Intermediate 8 min read

Bayesian Stats Explained

How Split Test Pro's Bayesian engine computes "probability to be best" and credible intervals — the priors, the Monte Carlo sampling, and why this beats traditional p-values for product decisions.

Split Test Pro uses a Bayesian engine for its results — not the frequentist p-values you might have seen in older A/B testing tools. This guide explains why, what the engine actually does under the hood, and how to read the numbers it produces.

You don’t need a stats background to use Split Test Pro. But if you want to know why the dashboard says “73% probability to be best” and not “p < 0.05,” this is the doc.

Frequentist vs Bayesian, Briefly

Frequentist (the traditional approach):

You compute a p-value — the probability of seeing this data if the null hypothesis (no difference between variants) were true.
You stop the test when p < 0.05.
You can’t peek at p-values during the test — looking inflates your false-positive rate.
Predetermined sample size required.

Bayesian (Split Test Pro’s approach):

You compute a posterior probability — the probability that Variant B is better than Control given the data.
You stop the test when the probability crosses a threshold (typically 95%).
You can check the result anytime — the math doesn’t care about peeking.
No predetermined sample size. The data updates the model continuously.

The Bayesian framing matches how product teams actually think: “How confident are we that the new variant is better?” — not “How surprising would this data be if there were no difference?”

The Statistical Model

Split Test Pro uses two models depending on the metric type. Both are computed independently per variant.

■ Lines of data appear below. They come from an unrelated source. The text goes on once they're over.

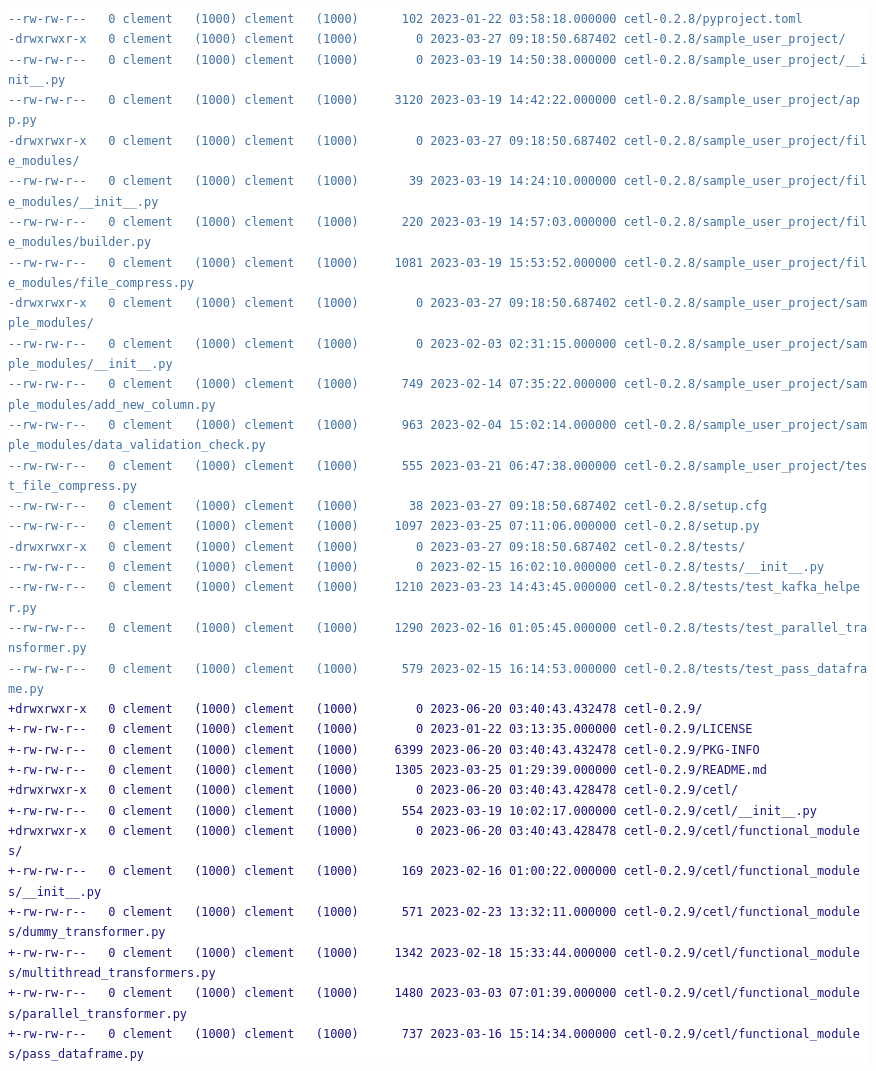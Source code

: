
 ```diff
--rw-rw-r--   0 clement   (1000) clement   (1000)      102 2023-01-22 03:58:18.000000 cetl-0.2.8/pyproject.toml
-drwxrwxr-x   0 clement   (1000) clement   (1000)        0 2023-03-27 09:18:50.687402 cetl-0.2.8/sample_user_project/
--rw-rw-r--   0 clement   (1000) clement   (1000)        0 2023-03-19 14:50:38.000000 cetl-0.2.8/sample_user_project/__init__.py
--rw-rw-r--   0 clement   (1000) clement   (1000)     3120 2023-03-19 14:42:22.000000 cetl-0.2.8/sample_user_project/app.py
-drwxrwxr-x   0 clement   (1000) clement   (1000)        0 2023-03-27 09:18:50.687402 cetl-0.2.8/sample_user_project/file_modules/
--rw-rw-r--   0 clement   (1000) clement   (1000)       39 2023-03-19 14:24:10.000000 cetl-0.2.8/sample_user_project/file_modules/__init__.py
--rw-rw-r--   0 clement   (1000) clement   (1000)      220 2023-03-19 14:57:03.000000 cetl-0.2.8/sample_user_project/file_modules/builder.py
--rw-rw-r--   0 clement   (1000) clement   (1000)     1081 2023-03-19 15:53:52.000000 cetl-0.2.8/sample_user_project/file_modules/file_compress.py
-drwxrwxr-x   0 clement   (1000) clement   (1000)        0 2023-03-27 09:18:50.687402 cetl-0.2.8/sample_user_project/sample_modules/
--rw-rw-r--   0 clement   (1000) clement   (1000)        0 2023-02-03 02:31:15.000000 cetl-0.2.8/sample_user_project/sample_modules/__init__.py
--rw-rw-r--   0 clement   (1000) clement   (1000)      749 2023-02-14 07:35:22.000000 cetl-0.2.8/sample_user_project/sample_modules/add_new_column.py
--rw-rw-r--   0 clement   (1000) clement   (1000)      963 2023-02-04 15:02:14.000000 cetl-0.2.8/sample_user_project/sample_modules/data_validation_check.py
--rw-rw-r--   0 clement   (1000) clement   (1000)      555 2023-03-21 06:47:38.000000 cetl-0.2.8/sample_user_project/test_file_compress.py
--rw-rw-r--   0 clement   (1000) clement   (1000)       38 2023-03-27 09:18:50.687402 cetl-0.2.8/setup.cfg
--rw-rw-r--   0 clement   (1000) clement   (1000)     1097 2023-03-25 07:11:06.000000 cetl-0.2.8/setup.py
-drwxrwxr-x   0 clement   (1000) clement   (1000)        0 2023-03-27 09:18:50.687402 cetl-0.2.8/tests/
--rw-rw-r--   0 clement   (1000) clement   (1000)        0 2023-02-15 16:02:10.000000 cetl-0.2.8/tests/__init__.py
--rw-rw-r--   0 clement   (1000) clement   (1000)     1210 2023-03-23 14:43:45.000000 cetl-0.2.8/tests/test_kafka_helper.py
--rw-rw-r--   0 clement   (1000) clement   (1000)     1290 2023-02-16 01:05:45.000000 cetl-0.2.8/tests/test_parallel_transformer.py
--rw-rw-r--   0 clement   (1000) clement   (1000)      579 2023-02-15 16:14:53.000000 cetl-0.2.8/tests/test_pass_dataframe.py
+drwxrwxr-x   0 clement   (1000) clement   (1000)        0 2023-06-20 03:40:43.432478 cetl-0.2.9/
+-rw-rw-r--   0 clement   (1000) clement   (1000)        0 2023-01-22 03:13:35.000000 cetl-0.2.9/LICENSE
+-rw-rw-r--   0 clement   (1000) clement   (1000)     6399 2023-06-20 03:40:43.432478 cetl-0.2.9/PKG-INFO
+-rw-rw-r--   0 clement   (1000) clement   (1000)     1305 2023-03-25 01:29:39.000000 cetl-0.2.9/README.md
+drwxrwxr-x   0 clement   (1000) clement   (1000)        0 2023-06-20 03:40:43.428478 cetl-0.2.9/cetl/
+-rw-rw-r--   0 clement   (1000) clement   (1000)      554 2023-03-19 10:02:17.000000 cetl-0.2.9/cetl/__init__.py
+drwxrwxr-x   0 clement   (1000) clement   (1000)        0 2023-06-20 03:40:43.428478 cetl-0.2.9/cetl/functional_modules/
+-rw-rw-r--   0 clement   (1000) clement   (1000)      169 2023-02-16 01:00:22.000000 cetl-0.2.9/cetl/functional_modules/__init__.py
+-rw-rw-r--   0 clement   (1000) clement   (1000)      571 2023-02-23 13:32:11.000000 cetl-0.2.9/cetl/functional_modules/dummy_transformer.py
+-rw-rw-r--   0 clement   (1000) clement   (1000)     1342 2023-02-18 15:33:44.000000 cetl-0.2.9/cetl/functional_modules/multithread_transformers.py
+-rw-rw-r--   0 clement   (1000) clement   (1000)     1480 2023-03-03 07:01:39.000000 cetl-0.2.9/cetl/functional_modules/parallel_transformer.py
+-rw-rw-r--   0 clement   (1000) clement   (1000)      737 2023-03-16 15:14:34.000000 cetl-0.2.9/cetl/functional_modules/pass_dataframe.py
```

Binary metrics — Beta-Binomial

For binary metrics (conversion happened / didn’t happen), each variant’s conversion rate is modeled as a Beta distribution:

posterior = Beta(α, β)
where α = conversions + 1
      β = (sessions − conversions) + 1

The +1 on each parameter is the Beta(1, 1) prior — a uniform prior that says “before seeing any data, every conversion rate from 0% to 100% is equally plausible.” This is the standard “uninformative” prior for binary A/B testing. As data accumulates, the posterior tightens around the true rate.

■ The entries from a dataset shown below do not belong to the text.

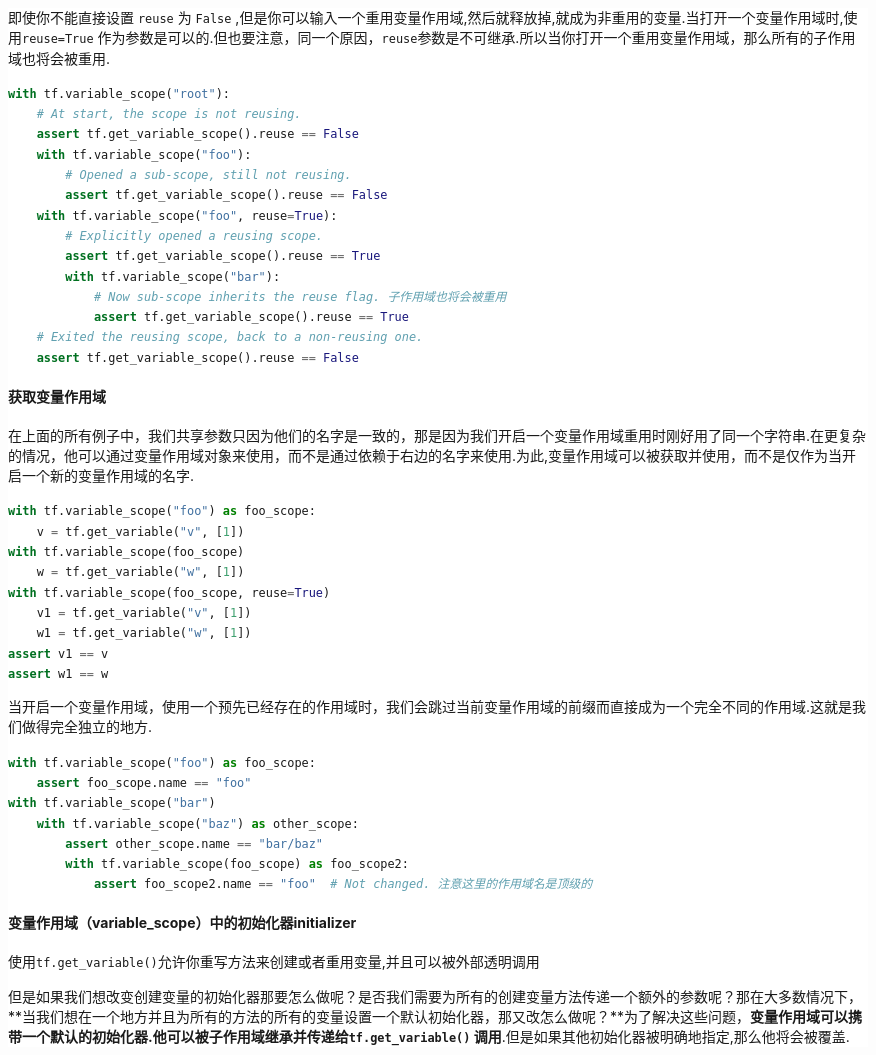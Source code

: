 即使你不能直接设置 `reuse` 为 `False` ,但是你可以输入一个重用变量作用域,然后就释放掉,就成为非重用的变量.当打开一个变量作用域时,使用`reuse=True` 作为参数是可以的.但也要注意，同一个原因，`reuse`参数是不可继承.所以当你打开一个重用变量作用域，那么所有的子作用域也将会被重用.

```python
with tf.variable_scope("root"):
    # At start, the scope is not reusing.
    assert tf.get_variable_scope().reuse == False
    with tf.variable_scope("foo"):
        # Opened a sub-scope, still not reusing.
        assert tf.get_variable_scope().reuse == False
    with tf.variable_scope("foo", reuse=True):
        # Explicitly opened a reusing scope.
        assert tf.get_variable_scope().reuse == True
        with tf.variable_scope("bar"):
            # Now sub-scope inherits the reuse flag. 子作用域也将会被重用
            assert tf.get_variable_scope().reuse == True
    # Exited the reusing scope, back to a non-reusing one.
    assert tf.get_variable_scope().reuse == False
```



#### 获取变量作用域

在上面的所有例子中，我们共享参数只因为他们的名字是一致的，那是因为我们开启一个变量作用域重用时刚好用了同一个字符串.在更复杂的情况，他可以通过变量作用域对象来使用，而不是通过依赖于右边的名字来使用.为此,变量作用域可以被获取并使用，而不是仅作为当开启一个新的变量作用域的名字.

```python
with tf.variable_scope("foo") as foo_scope:
    v = tf.get_variable("v", [1])
with tf.variable_scope(foo_scope)
    w = tf.get_variable("w", [1])
with tf.variable_scope(foo_scope, reuse=True)
    v1 = tf.get_variable("v", [1])
    w1 = tf.get_variable("w", [1])
assert v1 == v
assert w1 == w
```

当开启一个变量作用域，使用一个预先已经存在的作用域时，我们会跳过当前变量作用域的前缀而直接成为一个完全不同的作用域.这就是我们做得完全独立的地方.

```python
with tf.variable_scope("foo") as foo_scope:
    assert foo_scope.name == "foo"
with tf.variable_scope("bar")
    with tf.variable_scope("baz") as other_scope:
        assert other_scope.name == "bar/baz"
        with tf.variable_scope(foo_scope) as foo_scope2:
            assert foo_scope2.name == "foo"  # Not changed. 注意这里的作用域名是顶级的
```

#### 变量作用域（variable_scope）中的初始化器initializer

使用`tf.get_variable()`允许你重写方法来创建或者重用变量,并且可以被外部透明调用

但是如果我们想改变创建变量的初始化器那要怎么做呢？是否我们需要为所有的创建变量方法传递一个额外的参数呢？那在大多数情况下，**当我们想在一个地方并且为所有的方法的所有的变量设置一个默认初始化器，那又改怎么做呢？**为了解决这些问题，**变量作用域可以携带一个默认的初始化器.他可以被子作用域继承并传递给`tf.get_variable()` 调用**.但是如果其他初始化器被明确地指定,那么他将会被覆盖.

Continuous metrics — Normal

For continuous metrics (revenue per session, AOV, time spent), each variant’s mean value is modeled as a Normal distribution parameterized by:

µ = sample mean of recorded values
σ = standard error of the mean

There’s no informative prior on the continuous side — the data drives the parameters directly. As more events arrive, the standard error shrinks and the distribution tightens around the true mean.

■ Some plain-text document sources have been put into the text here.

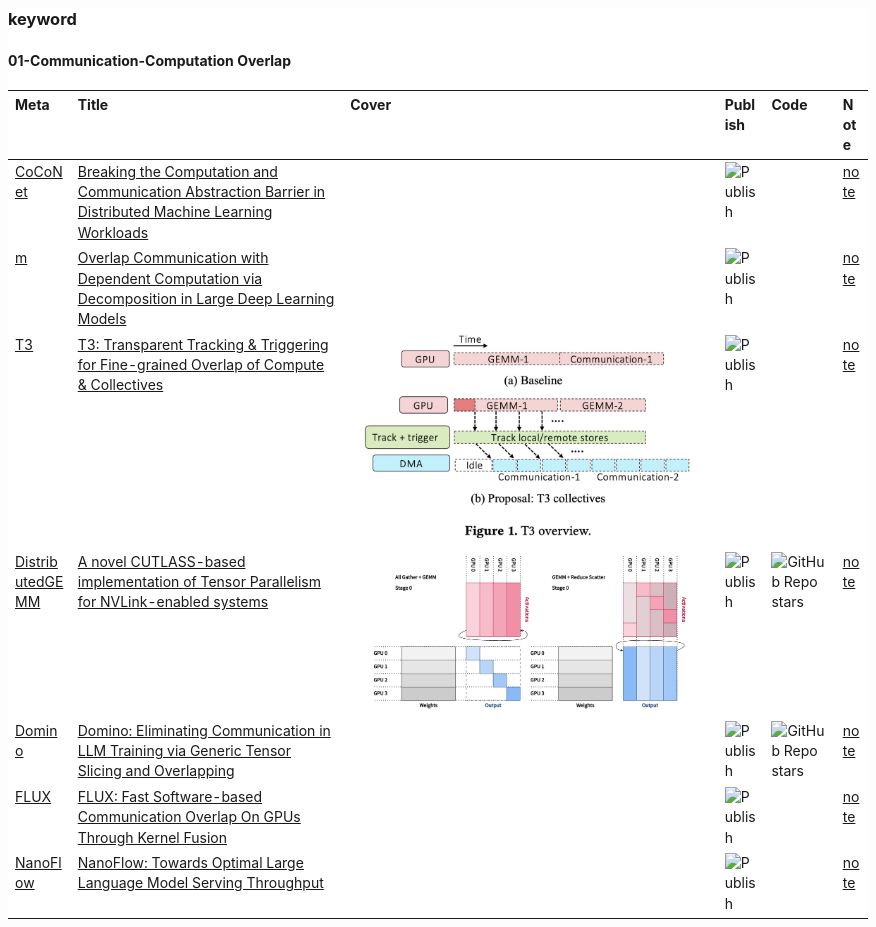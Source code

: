 ### keyword

#### 01-Communication-Computation Overlap


| Meta | Title | Cover | Publish | Code | Note |
|:-----|:------|:------|:--------|:-----|:-----|
| [CoCoNet](./meta/2021/CoCoNet.prototxt) | [Breaking the Computation and Communication Abstraction Barrier in Distributed Machine Learning Workloads](http://arxiv.org/abs/2105.05720v5) |  | ![Publish](https://img.shields.io/badge/2021-arXiv-1E88E5) |  | [note](./notes/2021/CoCoNet/note.md) |
| [m](./meta/2023/RIIWOI3F.prototxt) | [Overlap Communication with Dependent Computation via Decomposition in Large Deep Learning Models](https://dl.acm.org/doi/abs/10.1145/3567955.3567959) |  | ![Publish](https://img.shields.io/badge/2023-ASPLOS-9370DB) |  | [note](./notes/2023/RIIWOI3F/note.md) |
| [T3](./meta/2024/T3.prototxt) | [T3: Transparent Tracking & Triggering for Fine-grained Overlap of Compute & Collectives](http://arxiv.org/abs/2401.16677v1) | ![cover](./notes/2024/T3/fig1.png) | ![Publish](https://img.shields.io/badge/2024-ASPLOS-9370DB) |  | [note](./notes/2024/T3/note.md) |
| [DistributedGEMM](./meta/2024/DistributedGEMM.prototxt) | [A novel CUTLASS-based implementation of Tensor Parallelism for NVLink-enabled systems](https://blog.shi-labs.com/distributed-gemm-88be6a481e2b) | ![cover](./notes/2024/DistributedGEMM/fig1.gif) | ![Publish](https://img.shields.io/badge/2024-Blog-696969) | ![GitHub Repo stars](https://img.shields.io/github/stars/NVIDIA/cutlass) | [note](./notes/2024/DistributedGEMM/note.md) |
| [Domino](./meta/2024/Domino.prototxt) | [Domino: Eliminating Communication in LLM Training via Generic Tensor Slicing and Overlapping](http://arxiv.org/abs/2409.15241v1) |  | ![Publish](https://img.shields.io/badge/2024-arXiv-1E88E5) | ![GitHub Repo stars](https://img.shields.io/github/stars/deepspeedai/DeepSpeedExamples) | [note](./notes/2024/Domino/note.md) |
| [FLUX](./meta/2024/FLUX.prototxt) | [FLUX: Fast Software-based Communication Overlap On GPUs Through Kernel Fusion](http://arxiv.org/abs/2406.06858v5) |  | ![Publish](https://img.shields.io/badge/2024-arXiv-1E88E5) |  | [note](./notes/2024/FLUX/note.md) |
| [NanoFlow](./meta/2024/NanoFlow.prototxt) | [NanoFlow: Towards Optimal Large Language Model Serving Throughput](http://arxiv.org/abs/2408.12757v2) |  | ![Publish](https://img.shields.io/badge/2024-arXiv-1E88E5) |  | [note](./notes/2024/NanoFlow/note.md) |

See Continuous Metrics for when continuous mode kicks in.

Probability to Be Best

This is the headline number on every Results dashboard. It’s computed via Monte Carlo sampling:

For each variant, draw a random sample from its posterior distribution.
Record which variant’s sample is the largest.
Repeat 5,000 times.
The probability that variant X is best = (count of times X had the largest draw) / 5,000.

For a two-variant test, “probability to be best” equals “probability to beat control” — they’re the same number. For three or more variants, “probability to be best” sums to 100% across all variants, while “probability to beat control” is computed per non-control variant independently.

Credible Intervals

A credible interval is the range of plausible values for a parameter, with a stated probability. Split Test Pro reports 95% credible intervals by default:

“We’re 95% confident the true conversion rate for Variant B is between 4.2% and 5.8%.”

This is not the same as a frequentist confidence interval. Confidence intervals make a procedural claim (“if you ran this experiment 100 times, 95 of the intervals would contain the true value”). Credible intervals make a direct claim (“there’s a 95% chance the true value is in this range, given the data”).

Credible intervals work how most people intuitively think confidence intervals work. That’s the upshot.

Reading the interval

Wide interval (e.g., 3.0% to 7.0%) — not enough data yet. The true rate could be anywhere in there.
Narrow interval (e.g., 4.7% to 5.1%) — data has converged. You have a high-confidence estimate.
Two intervals don’t overlap — strong signal of a real difference.
Two intervals overlap heavily — likely no real difference, even if the point estimates differ.

Modeled Improvement

The Statistical Analysis accordion shows a modeled improvement distribution — the probability distribution of how much Variant B beats (or loses to) Control. It’s computed by sampling pairs from each variant’s posterior and computing the lift:

lift = (variant_sample - control_sample) / control_sample × 100

The result is a distribution of plausible lifts. The median is the most likely lift; the 25th and 75th percentiles show the typical range; the 95% bounds show how extreme the lift could plausibly be.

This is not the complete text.